TASK GOAL:
Reproduce verbatim the lines of the material below, starting at the line with "- Backwards-compat: legacy" and ending at the line with "- Packaged defaults", both inclusive; skip the rest.
* * * *
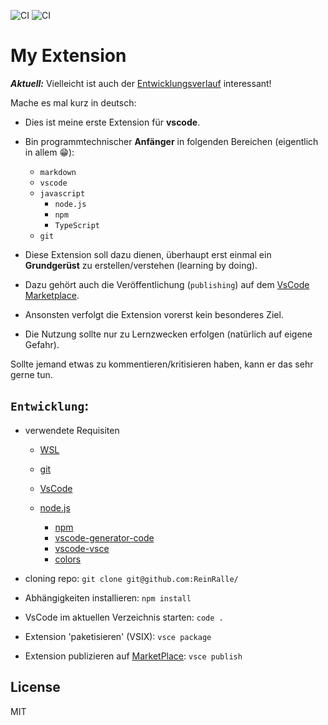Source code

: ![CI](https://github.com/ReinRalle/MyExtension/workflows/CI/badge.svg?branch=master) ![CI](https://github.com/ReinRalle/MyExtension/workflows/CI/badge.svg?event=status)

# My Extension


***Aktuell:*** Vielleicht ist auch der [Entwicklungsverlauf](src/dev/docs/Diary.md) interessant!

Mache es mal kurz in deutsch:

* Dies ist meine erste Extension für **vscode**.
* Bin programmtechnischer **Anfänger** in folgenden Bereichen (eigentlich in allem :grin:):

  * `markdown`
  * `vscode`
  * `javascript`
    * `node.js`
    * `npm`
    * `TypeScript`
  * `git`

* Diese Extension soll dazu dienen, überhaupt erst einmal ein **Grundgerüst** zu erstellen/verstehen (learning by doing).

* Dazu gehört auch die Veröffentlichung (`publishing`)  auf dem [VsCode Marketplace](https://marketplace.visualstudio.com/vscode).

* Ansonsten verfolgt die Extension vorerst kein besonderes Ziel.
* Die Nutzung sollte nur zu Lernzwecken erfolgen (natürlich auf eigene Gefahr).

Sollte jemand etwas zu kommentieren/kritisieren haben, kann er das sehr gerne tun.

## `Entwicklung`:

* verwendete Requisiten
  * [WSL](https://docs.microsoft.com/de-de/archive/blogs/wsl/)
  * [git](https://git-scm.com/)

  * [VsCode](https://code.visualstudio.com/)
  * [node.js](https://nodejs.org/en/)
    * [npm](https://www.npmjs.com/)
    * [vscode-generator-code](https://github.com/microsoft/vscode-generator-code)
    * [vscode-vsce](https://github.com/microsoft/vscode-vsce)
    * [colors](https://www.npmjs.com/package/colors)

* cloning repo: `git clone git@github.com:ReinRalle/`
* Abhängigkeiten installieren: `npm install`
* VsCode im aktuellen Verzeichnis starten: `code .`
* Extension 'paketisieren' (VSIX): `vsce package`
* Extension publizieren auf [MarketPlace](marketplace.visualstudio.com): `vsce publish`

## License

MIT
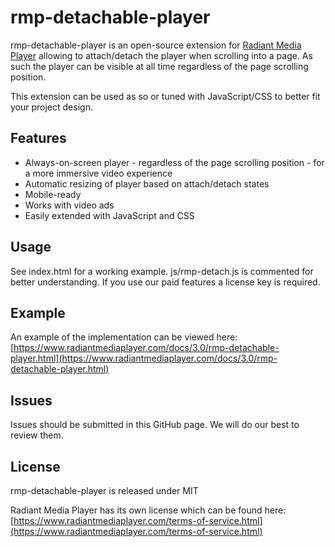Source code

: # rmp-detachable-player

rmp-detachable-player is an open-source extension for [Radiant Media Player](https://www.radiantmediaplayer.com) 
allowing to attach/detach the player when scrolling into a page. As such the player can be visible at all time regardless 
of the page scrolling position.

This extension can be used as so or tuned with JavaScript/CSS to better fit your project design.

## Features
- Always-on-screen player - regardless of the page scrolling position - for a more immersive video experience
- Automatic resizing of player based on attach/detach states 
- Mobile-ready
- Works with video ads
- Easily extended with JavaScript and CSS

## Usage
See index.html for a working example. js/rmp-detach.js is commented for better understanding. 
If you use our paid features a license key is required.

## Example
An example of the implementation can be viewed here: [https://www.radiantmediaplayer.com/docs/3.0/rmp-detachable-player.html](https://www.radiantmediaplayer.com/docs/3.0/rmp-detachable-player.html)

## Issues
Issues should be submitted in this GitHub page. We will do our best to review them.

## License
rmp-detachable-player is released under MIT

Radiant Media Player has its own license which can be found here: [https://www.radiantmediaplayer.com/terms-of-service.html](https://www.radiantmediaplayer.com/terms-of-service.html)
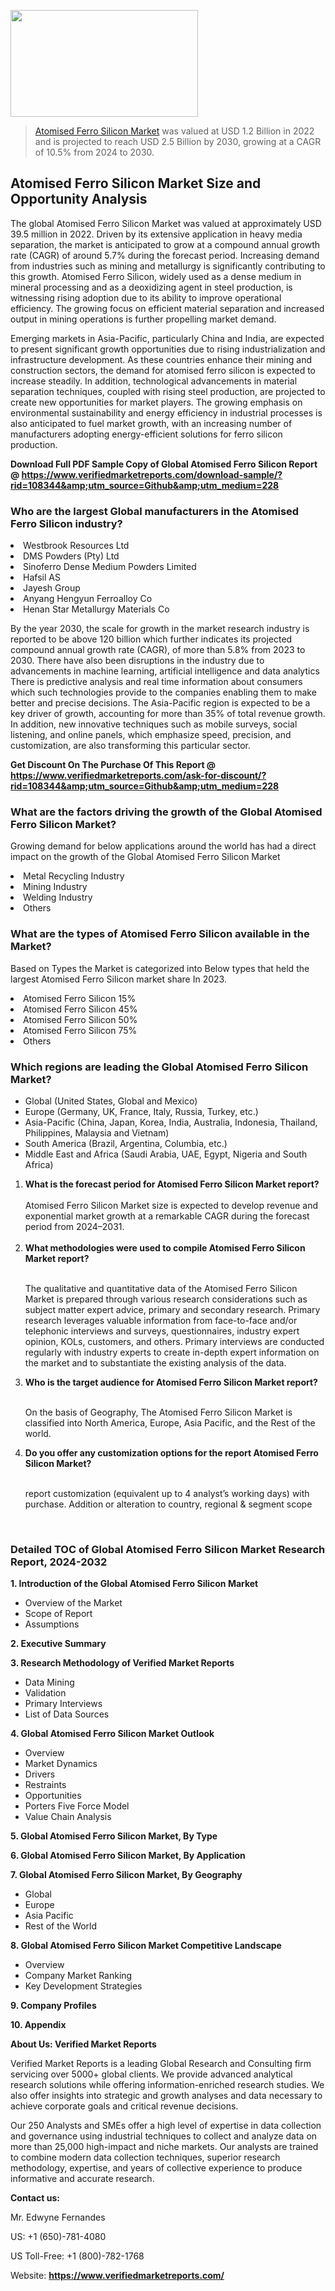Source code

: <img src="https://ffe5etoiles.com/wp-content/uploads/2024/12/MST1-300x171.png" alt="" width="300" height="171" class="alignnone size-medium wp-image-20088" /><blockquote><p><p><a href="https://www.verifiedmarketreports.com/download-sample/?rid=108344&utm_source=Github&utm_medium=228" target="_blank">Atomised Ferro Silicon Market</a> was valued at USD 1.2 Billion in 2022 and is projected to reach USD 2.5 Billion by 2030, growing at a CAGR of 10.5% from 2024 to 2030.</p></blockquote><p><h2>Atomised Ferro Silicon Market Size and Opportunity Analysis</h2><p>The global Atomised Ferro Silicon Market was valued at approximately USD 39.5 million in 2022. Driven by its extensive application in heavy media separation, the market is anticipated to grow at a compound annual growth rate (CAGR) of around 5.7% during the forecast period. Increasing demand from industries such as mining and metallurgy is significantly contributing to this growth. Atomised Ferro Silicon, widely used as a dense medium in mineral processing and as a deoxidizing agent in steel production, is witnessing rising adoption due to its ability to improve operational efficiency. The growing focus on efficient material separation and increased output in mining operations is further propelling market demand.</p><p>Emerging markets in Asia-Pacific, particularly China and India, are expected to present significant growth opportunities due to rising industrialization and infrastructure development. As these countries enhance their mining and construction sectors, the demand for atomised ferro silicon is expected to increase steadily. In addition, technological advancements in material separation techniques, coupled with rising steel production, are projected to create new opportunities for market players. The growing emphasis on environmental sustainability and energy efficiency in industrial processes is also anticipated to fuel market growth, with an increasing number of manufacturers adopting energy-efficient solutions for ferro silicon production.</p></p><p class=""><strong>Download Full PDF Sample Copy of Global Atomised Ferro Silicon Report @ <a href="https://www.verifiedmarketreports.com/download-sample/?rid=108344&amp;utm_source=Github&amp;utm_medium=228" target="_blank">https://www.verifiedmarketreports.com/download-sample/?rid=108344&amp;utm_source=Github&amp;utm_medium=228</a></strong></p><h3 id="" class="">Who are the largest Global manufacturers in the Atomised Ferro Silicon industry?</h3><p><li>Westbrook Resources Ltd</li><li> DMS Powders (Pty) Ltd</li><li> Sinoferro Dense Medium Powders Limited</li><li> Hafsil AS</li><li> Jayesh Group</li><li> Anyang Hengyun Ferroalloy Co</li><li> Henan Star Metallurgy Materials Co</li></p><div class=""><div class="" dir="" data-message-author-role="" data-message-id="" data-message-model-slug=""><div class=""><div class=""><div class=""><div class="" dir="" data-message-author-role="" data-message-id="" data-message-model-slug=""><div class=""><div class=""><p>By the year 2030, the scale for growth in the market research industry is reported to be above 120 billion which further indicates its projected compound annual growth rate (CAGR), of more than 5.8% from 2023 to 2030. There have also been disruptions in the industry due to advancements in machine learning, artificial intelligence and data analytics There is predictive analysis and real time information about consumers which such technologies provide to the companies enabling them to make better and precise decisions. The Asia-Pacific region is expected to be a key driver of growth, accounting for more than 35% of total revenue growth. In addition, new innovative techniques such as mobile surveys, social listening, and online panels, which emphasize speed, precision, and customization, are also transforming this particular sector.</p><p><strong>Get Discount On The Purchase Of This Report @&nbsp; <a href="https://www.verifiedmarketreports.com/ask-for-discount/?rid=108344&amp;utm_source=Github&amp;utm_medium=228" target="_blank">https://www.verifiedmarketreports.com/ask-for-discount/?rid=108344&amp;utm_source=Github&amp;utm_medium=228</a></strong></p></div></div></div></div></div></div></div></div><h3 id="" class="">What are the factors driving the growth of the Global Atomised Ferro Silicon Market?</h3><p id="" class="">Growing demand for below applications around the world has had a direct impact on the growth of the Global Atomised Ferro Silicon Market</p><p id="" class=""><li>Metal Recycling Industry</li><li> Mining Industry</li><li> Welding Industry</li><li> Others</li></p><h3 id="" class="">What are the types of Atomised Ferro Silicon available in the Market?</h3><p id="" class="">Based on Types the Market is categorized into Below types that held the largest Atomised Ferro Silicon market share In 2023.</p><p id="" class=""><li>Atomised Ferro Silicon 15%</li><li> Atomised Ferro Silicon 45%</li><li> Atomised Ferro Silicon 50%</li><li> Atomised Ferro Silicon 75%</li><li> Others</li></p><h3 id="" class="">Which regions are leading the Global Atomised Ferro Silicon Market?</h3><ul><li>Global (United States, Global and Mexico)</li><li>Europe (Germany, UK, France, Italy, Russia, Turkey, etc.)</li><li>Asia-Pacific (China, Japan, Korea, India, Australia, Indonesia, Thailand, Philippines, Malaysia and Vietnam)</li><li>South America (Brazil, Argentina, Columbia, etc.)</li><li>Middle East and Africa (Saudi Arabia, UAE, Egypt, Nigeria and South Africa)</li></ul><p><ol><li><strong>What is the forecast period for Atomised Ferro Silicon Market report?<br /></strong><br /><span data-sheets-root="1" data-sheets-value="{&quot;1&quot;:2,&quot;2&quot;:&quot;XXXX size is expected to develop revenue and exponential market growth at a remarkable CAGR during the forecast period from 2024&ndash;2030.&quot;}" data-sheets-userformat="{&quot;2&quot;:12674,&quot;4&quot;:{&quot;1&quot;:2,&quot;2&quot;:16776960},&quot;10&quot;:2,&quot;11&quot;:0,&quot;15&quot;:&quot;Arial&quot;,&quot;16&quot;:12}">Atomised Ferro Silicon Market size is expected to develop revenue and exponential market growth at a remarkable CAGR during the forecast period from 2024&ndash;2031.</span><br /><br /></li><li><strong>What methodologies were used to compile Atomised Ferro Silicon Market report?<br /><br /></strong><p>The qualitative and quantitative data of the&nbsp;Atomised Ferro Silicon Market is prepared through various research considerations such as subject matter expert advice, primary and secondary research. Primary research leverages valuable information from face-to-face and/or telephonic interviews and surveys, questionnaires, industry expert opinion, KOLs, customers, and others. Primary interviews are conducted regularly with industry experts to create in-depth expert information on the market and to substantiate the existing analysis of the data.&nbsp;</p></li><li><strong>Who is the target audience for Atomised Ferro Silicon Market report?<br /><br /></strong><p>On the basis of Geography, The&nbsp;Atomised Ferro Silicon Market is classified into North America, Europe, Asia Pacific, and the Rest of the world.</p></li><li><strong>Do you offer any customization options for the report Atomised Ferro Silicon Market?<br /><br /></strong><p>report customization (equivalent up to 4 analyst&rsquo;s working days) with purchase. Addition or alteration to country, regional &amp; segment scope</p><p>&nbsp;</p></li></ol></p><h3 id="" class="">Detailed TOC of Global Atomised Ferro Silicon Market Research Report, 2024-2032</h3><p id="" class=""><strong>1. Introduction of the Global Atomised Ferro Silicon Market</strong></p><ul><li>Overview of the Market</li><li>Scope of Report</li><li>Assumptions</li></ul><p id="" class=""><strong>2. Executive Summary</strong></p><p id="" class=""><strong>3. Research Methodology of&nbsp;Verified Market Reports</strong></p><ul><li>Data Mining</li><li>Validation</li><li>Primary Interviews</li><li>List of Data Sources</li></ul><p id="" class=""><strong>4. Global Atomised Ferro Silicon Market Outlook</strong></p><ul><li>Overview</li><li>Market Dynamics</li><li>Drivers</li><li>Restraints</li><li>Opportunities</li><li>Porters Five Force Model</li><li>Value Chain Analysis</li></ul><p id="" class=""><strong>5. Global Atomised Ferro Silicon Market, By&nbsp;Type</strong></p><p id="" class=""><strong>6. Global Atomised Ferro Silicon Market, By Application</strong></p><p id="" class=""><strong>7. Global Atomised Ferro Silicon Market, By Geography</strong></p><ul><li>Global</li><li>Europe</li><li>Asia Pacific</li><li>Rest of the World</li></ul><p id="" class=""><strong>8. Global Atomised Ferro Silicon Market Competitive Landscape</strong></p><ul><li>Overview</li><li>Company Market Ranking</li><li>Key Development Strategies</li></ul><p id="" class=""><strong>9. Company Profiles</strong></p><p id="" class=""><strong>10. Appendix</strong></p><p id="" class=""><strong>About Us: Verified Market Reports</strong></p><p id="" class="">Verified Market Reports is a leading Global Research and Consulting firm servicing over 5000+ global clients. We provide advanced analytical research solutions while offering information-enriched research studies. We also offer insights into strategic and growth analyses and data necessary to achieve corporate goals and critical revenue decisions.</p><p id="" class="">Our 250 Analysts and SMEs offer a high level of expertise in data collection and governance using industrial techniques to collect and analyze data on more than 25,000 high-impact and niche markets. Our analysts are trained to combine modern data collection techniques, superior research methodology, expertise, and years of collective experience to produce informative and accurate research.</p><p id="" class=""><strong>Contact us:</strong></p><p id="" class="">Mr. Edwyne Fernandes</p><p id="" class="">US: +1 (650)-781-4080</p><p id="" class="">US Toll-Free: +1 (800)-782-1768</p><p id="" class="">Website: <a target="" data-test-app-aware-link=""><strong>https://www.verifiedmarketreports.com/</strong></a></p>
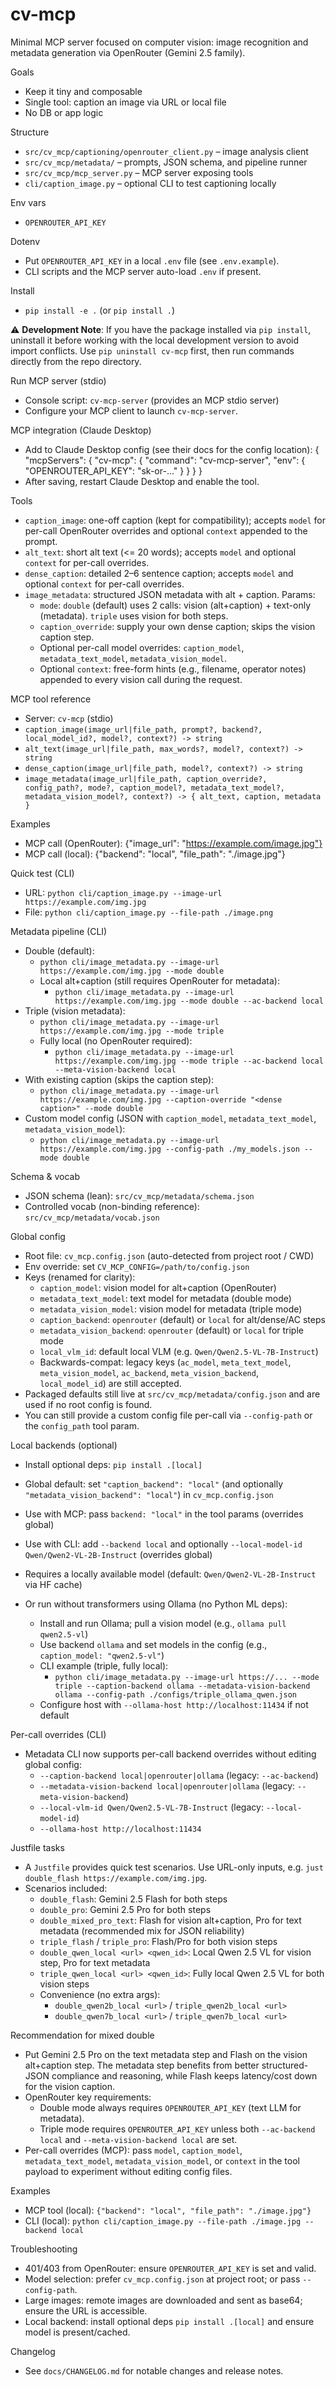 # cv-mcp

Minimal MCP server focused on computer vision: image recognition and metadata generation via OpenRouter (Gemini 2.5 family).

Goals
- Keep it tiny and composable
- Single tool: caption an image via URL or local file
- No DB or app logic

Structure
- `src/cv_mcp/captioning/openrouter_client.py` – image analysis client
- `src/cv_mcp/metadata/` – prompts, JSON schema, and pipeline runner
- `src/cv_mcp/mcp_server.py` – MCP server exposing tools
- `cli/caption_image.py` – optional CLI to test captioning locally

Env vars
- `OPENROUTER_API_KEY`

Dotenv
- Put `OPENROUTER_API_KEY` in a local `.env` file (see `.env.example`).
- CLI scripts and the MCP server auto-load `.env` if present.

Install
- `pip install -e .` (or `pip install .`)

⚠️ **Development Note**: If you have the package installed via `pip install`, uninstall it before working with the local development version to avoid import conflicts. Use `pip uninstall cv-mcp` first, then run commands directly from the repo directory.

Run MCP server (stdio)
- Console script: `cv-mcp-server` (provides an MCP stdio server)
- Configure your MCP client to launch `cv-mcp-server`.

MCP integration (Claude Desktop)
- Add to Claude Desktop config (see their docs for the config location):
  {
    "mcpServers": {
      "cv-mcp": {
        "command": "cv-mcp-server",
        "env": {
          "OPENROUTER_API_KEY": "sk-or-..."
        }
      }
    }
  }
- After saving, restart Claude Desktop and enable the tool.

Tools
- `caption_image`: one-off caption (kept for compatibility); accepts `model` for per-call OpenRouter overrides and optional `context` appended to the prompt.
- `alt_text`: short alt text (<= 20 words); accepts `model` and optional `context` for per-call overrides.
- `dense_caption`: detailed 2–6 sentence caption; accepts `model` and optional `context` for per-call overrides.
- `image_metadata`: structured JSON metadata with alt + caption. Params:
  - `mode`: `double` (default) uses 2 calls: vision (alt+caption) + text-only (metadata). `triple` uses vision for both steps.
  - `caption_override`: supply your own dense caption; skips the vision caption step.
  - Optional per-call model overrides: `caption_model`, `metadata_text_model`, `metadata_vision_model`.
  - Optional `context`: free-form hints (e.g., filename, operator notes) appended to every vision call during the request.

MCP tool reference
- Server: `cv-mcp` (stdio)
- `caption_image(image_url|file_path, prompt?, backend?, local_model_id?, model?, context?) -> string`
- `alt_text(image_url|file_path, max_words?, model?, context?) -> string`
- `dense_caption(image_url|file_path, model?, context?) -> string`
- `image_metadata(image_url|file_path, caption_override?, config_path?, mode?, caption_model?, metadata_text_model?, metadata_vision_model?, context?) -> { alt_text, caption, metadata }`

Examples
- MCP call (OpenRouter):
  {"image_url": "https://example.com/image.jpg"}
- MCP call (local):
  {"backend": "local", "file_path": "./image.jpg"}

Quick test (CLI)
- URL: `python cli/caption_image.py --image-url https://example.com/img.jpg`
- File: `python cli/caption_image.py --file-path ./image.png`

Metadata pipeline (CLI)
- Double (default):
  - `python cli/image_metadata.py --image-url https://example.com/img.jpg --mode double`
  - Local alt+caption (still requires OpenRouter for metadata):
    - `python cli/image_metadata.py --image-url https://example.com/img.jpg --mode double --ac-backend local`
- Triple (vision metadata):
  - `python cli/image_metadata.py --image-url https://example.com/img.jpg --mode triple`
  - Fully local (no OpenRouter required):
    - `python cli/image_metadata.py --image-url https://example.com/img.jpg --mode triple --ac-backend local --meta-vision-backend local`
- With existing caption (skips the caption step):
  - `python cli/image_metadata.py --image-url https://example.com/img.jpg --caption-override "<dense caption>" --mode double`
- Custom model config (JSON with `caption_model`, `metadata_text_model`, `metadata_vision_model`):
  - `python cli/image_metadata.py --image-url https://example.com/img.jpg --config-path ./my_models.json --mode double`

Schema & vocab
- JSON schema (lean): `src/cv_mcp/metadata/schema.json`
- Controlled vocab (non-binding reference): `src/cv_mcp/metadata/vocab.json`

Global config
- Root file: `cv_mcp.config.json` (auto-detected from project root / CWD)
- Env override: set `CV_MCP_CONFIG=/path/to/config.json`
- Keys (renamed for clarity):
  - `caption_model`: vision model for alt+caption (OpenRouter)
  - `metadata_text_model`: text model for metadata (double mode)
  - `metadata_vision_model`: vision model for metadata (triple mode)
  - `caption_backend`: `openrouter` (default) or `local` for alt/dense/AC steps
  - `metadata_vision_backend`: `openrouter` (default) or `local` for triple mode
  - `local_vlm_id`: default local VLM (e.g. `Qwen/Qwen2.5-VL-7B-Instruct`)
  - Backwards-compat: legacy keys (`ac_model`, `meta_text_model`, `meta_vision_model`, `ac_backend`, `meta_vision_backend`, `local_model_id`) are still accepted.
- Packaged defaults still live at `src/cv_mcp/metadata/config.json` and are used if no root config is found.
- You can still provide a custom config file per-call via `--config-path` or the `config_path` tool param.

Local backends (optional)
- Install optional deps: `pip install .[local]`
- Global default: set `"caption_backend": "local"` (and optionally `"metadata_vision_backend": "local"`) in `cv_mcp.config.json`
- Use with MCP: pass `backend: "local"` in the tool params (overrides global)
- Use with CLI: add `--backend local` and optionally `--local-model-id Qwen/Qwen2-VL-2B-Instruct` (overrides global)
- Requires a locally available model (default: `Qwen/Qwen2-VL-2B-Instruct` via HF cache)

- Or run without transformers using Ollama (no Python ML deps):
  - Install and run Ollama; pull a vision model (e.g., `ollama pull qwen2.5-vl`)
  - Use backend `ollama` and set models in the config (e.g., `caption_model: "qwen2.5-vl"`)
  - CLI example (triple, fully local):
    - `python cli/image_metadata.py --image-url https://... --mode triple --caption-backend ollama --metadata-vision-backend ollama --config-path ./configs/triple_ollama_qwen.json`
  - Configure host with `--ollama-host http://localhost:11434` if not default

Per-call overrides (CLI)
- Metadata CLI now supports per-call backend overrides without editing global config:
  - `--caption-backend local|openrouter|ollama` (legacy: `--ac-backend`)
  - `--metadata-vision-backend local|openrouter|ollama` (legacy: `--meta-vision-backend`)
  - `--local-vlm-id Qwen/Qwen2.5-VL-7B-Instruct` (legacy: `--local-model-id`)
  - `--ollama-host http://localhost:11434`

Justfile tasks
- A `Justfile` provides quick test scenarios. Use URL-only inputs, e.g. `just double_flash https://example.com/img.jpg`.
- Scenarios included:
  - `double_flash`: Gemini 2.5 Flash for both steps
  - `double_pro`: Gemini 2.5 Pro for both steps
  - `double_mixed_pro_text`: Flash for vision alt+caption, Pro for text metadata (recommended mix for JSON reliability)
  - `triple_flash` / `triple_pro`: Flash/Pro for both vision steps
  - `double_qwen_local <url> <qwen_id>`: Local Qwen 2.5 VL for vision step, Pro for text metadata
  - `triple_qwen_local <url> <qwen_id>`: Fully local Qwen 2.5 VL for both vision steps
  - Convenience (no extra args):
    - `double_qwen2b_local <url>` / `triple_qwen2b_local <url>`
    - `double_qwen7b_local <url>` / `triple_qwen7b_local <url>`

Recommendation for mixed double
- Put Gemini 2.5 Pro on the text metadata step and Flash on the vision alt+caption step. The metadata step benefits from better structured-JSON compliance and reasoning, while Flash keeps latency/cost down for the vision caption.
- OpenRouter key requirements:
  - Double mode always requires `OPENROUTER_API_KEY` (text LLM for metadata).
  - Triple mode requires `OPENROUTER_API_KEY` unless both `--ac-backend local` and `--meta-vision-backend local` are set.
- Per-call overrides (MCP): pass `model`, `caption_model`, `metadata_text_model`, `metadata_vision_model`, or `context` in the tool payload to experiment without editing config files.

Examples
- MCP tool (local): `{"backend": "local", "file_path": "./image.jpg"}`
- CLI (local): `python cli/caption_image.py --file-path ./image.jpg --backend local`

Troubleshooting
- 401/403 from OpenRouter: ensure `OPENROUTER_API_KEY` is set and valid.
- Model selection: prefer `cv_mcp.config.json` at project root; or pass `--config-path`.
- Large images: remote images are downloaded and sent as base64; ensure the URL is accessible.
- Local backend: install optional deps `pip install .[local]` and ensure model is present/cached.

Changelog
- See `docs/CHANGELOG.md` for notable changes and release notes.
* * * *
ANSWER TO THIS TASK:
  - Backwards-compat: legacy keys (`ac_model`, `meta_text_model`, `meta_vision_model`, `ac_backend`, `meta_vision_backend`, `local_model_id`) are still accepted.
- Packaged defaults still live at `src/cv_mcp/metadata/config.json` and are used if no root config is found.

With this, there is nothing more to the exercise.